→ What to produce
Scan the material for the word "paragraph", and copy each line where it shows up.
(Exercise material Opens)
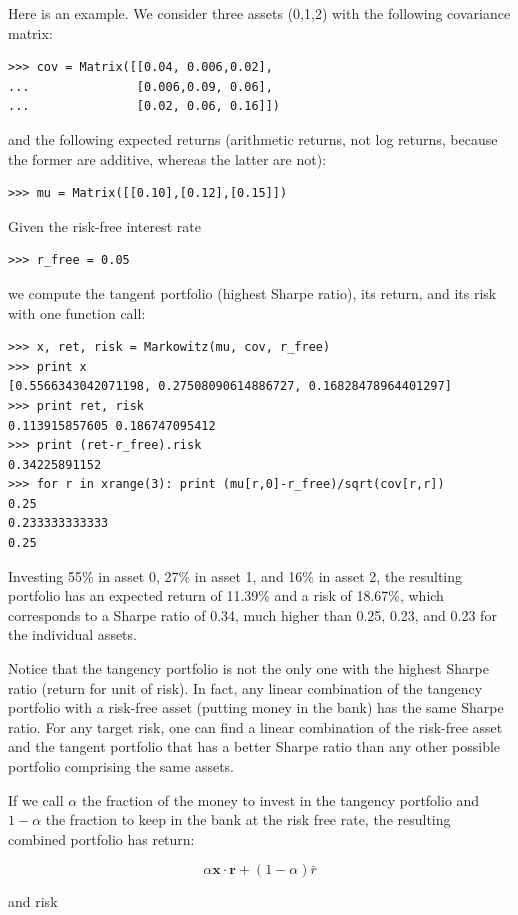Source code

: \documentclass[justified,sixbynine]{tufte-book}
\theoremstyle{plain}%
\theoremstyle{definition}
\theoremstyle{remark}
\begin{document}
\begin{fullwidth}
Here is an example.
We consider three assets (0,1,2) with the following covariance matrix:
\begin{lstlisting}
>>> cov = Matrix([[0.04, 0.006,0.02],
...               [0.006,0.09, 0.06],
...               [0.02, 0.06, 0.16]])
\end{lstlisting}
and the following expected returns (arithmetic returns, not log returns, because the former are additive, whereas the latter are not):
\begin{lstlisting}
>>> mu = Matrix([[0.10],[0.12],[0.15]])
\end{lstlisting}
Given the risk-free interest rate
\begin{lstlisting}
>>> r_free = 0.05
\end{lstlisting}
we compute the tangent portfolio (highest Sharpe ratio), its return, and its risk with one function call:
\begin{lstlisting}
>>> x, ret, risk = Markowitz(mu, cov, r_free)
>>> print x
[0.5566343042071198, 0.27508090614886727, 0.16828478964401297]
>>> print ret, risk
0.113915857605 0.186747095412
>>> print (ret-r_free).risk
0.34225891152
>>> for r in xrange(3): print (mu[r,0]-r_free)/sqrt(cov[r,r])
0.25
0.233333333333
0.25
\end{lstlisting}

Investing 55\% in asset 0, 27\% in asset 1, and 16\% in asset 2, the resulting portfolio has an expected return of 11.39\% and a risk of 18.67\%, which corresponds to a Sharpe ratio of 0.34, much higher than 0.25, 0.23, and 0.23 for the individual assets.

Notice that the tangency portfolio is not the only one with the highest Sharpe ratio (return for unit of risk). In fact, any linear combination of the tangency portfolio with a risk-free asset (putting money in the bank) has the same Sharpe ratio. For any target risk, one can find a linear combination of the risk-free asset and the tangent portfolio that has a better Sharpe ratio than any other possible portfolio comprising the same assets.

If we call $\alpha$ the fraction of the money to invest in the tangency portfolio and $1-\alpha$ the fraction to keep in the bank at the risk free rate, the resulting combined portfolio has return:

\begin{equation}
\alpha \mathbf{x}\cdot\mathbf{r} + (1-\alpha) \bar r
\end{equation}

and risk


\end{fullwidth}
\end{document}
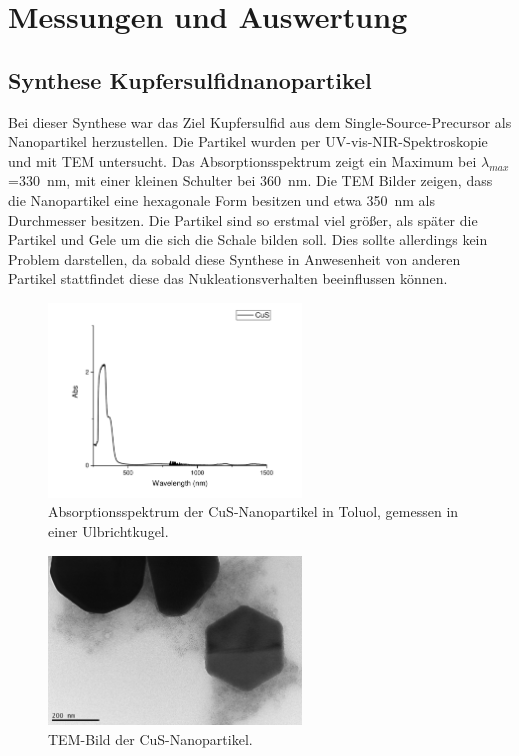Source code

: \section{Messungen und Auswertung}

\subsection{Synthese Kupfersulfidnanopartikel}
	Bei dieser Synthese war das Ziel Kupfersulfid aus dem Single-Source-Precursor  als Nanopartikel herzustellen. 
	Die Partikel wurden per UV-vis-NIR-Spektroskopie und mit TEM untersucht.
	Das Absorptionsspektrum zeigt ein Maximum bei $\lambda_{max}$=\SI{330}{\nano\meter}, mit einer kleinen Schulter bei \SI{360}{\nano\meter}.
	Die TEM Bilder zeigen, dass die Nanopartikel eine hexagonale Form besitzen und etwa \SI{350}{\nano\meter} als Durchmesser besitzen.
	Die Partikel sind so erstmal viel größer, als später die Partikel und Gele um die sich die Schale bilden soll.
	Dies sollte allerdings kein Problem darstellen, da sobald diese Synthese in Anwesenheit von anderen Partikel stattfindet diese das Nukleationsverhalten beeinflussen können.
	
	
	\begin{figure}[H]
		\centering
		\includegraphics[width=0.6\textwidth]{Bilder/UV-CuS} 	
		\caption{Absorptionsspektrum der CuS-Nanopartikel in Toluol, gemessen in einer Ulbrichtkugel.}
		\label{fig:UV-CuS}
	\end{figure}
	
	\begin{figure}[H]
		\centering
		\includegraphics[width=0.6\textwidth]{Bilder/TEM-CuS} 	
		\caption{TEM-Bild der CuS-Nanopartikel.}
		\label{fig:TEM-CuS}
	\end{figure}
	
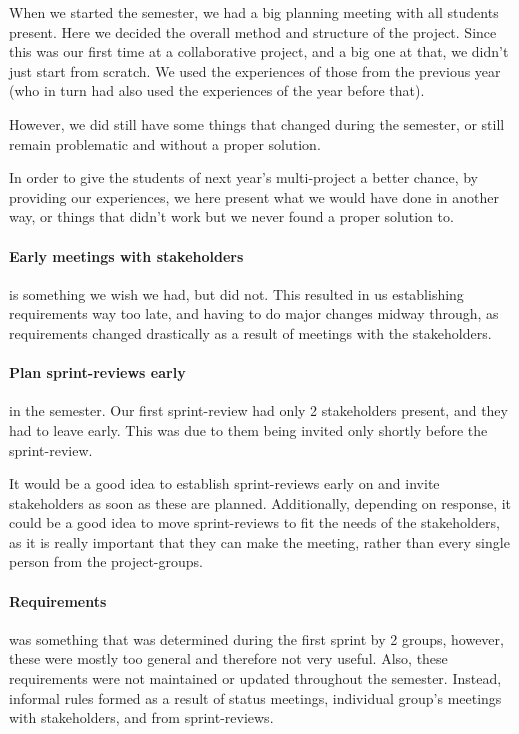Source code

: When we started the semester, we had a big planning meeting with all students present.
Here we decided the overall method and structure of the project.
Since this was our first time at a collaborative project, and a big one at that, we didn't just start from scratch.
We used the experiences of those from the previous year (who in turn had also used the experiences of the year before that).

However, we did still have some things that changed during the semester, or still remain problematic and without a proper solution.

In order to give the students of next year's multi-project a better chance, by providing our experiences, we here present what we would have done in another way, or things that didn't work but we never found a proper solution to.

\paragraph{Early meetings with stakeholders} is something we wish we had, but did not.
This resulted in us establishing requirements way too late, and having to do major changes midway through, as requirements changed drastically as a result of meetings with the stakeholders.

\paragraph{Plan sprint-reviews early} in the semester.
Our first sprint-review had only 2 stakeholders present, and they had to leave early.
This was due to them being invited only shortly before the sprint-review.

It would be a good idea to establish sprint-reviews early on and invite stakeholders as soon as these are planned.
Additionally, depending on response, it could be a good idea to move sprint-reviews to fit the needs of the stakeholders, as it is really important that they can make the meeting, rather than every single person from the project-groups.

\paragraph{Requirements} was something that was determined during the first sprint by 2 groups, however, these were mostly too general and therefore not very useful.
Also, these requirements were not maintained or updated throughout the semester.
Instead, informal rules formed as a result of status meetings, individual group's meetings with stakeholders, and from sprint-reviews.

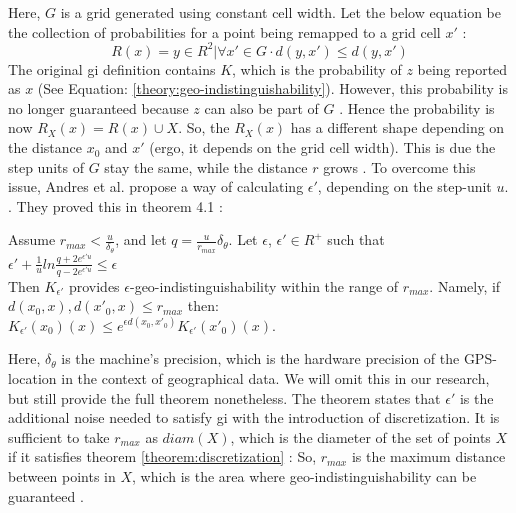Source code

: Here, $G$ is a grid generated using constant cell width.
Let the below equation be the collection of probabilities for a point being remapped to a grid cell $x'$ \citep{DBLP:journals/corr/abs-1212-1984}:
\begin{equation}
  R(x) = { y \in R^2 | \forall x' \in G \cdot d(y, x') \leq d(y, x')}
  \label{eq:grid-probability}
\end{equation}
The original \gls{gi} definition contains $K$, which is the probability of $z$ being reported as $x$ (See Equation: \ref{theory:geo-indistinguishability}).
However, this probability is no longer guaranteed because $z$ can also be part of $G$ \citep{DBLP:journals/corr/abs-1212-1984}.
Hence the probability is now $R_X(x) = R(x) \cup X$. \newline
So, the $R_X(x)$ has a different shape depending on the distance $x_0$ and $x'$ (ergo, it depends on the grid cell width). This is due the step units of $G$ stay the same, while the distance $r$ grows \citep{DBLP:journals/corr/abs-1212-1984}.
\newpage
To overcome this issue, Andres et al. propose a way of calculating $\epsilon'$, depending on the step-unit $u$. \citep{DBLP:journals/corr/abs-1212-1984}.
They proved this in theorem 4.1 \citep{DBLP:journals/corr/abs-1212-1984}:
\begin{theorem}
  Assume $r_{max} < \frac{u}{\delta_{\theta}}$, and let $q = \frac{u}{r_{max}}\delta_{\theta}$. Let $\epsilon$, $\epsilon' \in R^+$ such that \\
  $\epsilon' + \frac{1}{u}ln \frac{q + 2 e^{\epsilon'u}}{q - 2 e^{\epsilon'u}} \leq \epsilon$ \\
  Then $K_{\epsilon'}$ provides $\epsilon$-geo-indistinguishability within the range of $r_{max}$. Namely, if ${d(x_0, x), d(x'_0, x) \leq r_{max}}$ then: \\
  $K_{\epsilon'}(x_0)(x) \leq e^{\epsilon d(x_0, x'_{0})} K_{\epsilon'}(x'_{0})(x)$.
  \label{theorem:discretization}
\end{theorem}
Here, $\delta_{\theta}$ is the machine's precision, which is the hardware precision of the GPS-location in the context of geographical data. We will omit this in our research, but still provide the full theorem nonetheless. 
The theorem states that $\epsilon'$ is the additional noise needed to satisfy \gls{gi} with the introduction of discretization.
It is sufficient to take $r_{max}$ as $diam(X)$, which is the diameter of the set of points $X$ if it satisfies theorem \ref{theorem:discretization} \citep{DBLP:journals/corr/abs-1212-1984}:
So, $r_{max}$ is the maximum distance between points in $X$, which is the area where geo-indistinguishability can be guaranteed \citep{9646489}.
(Exercise material Closes)
→ Exercise answer
\paragraph{Early meetings with stakeholders} is something we wish we had, but did not.
\paragraph{Plan sprint-reviews early} in the semester.
\paragraph{Requirements} was something that was determined during the first sprint by 2 groups, however, these were mostly too general and therefore not very useful.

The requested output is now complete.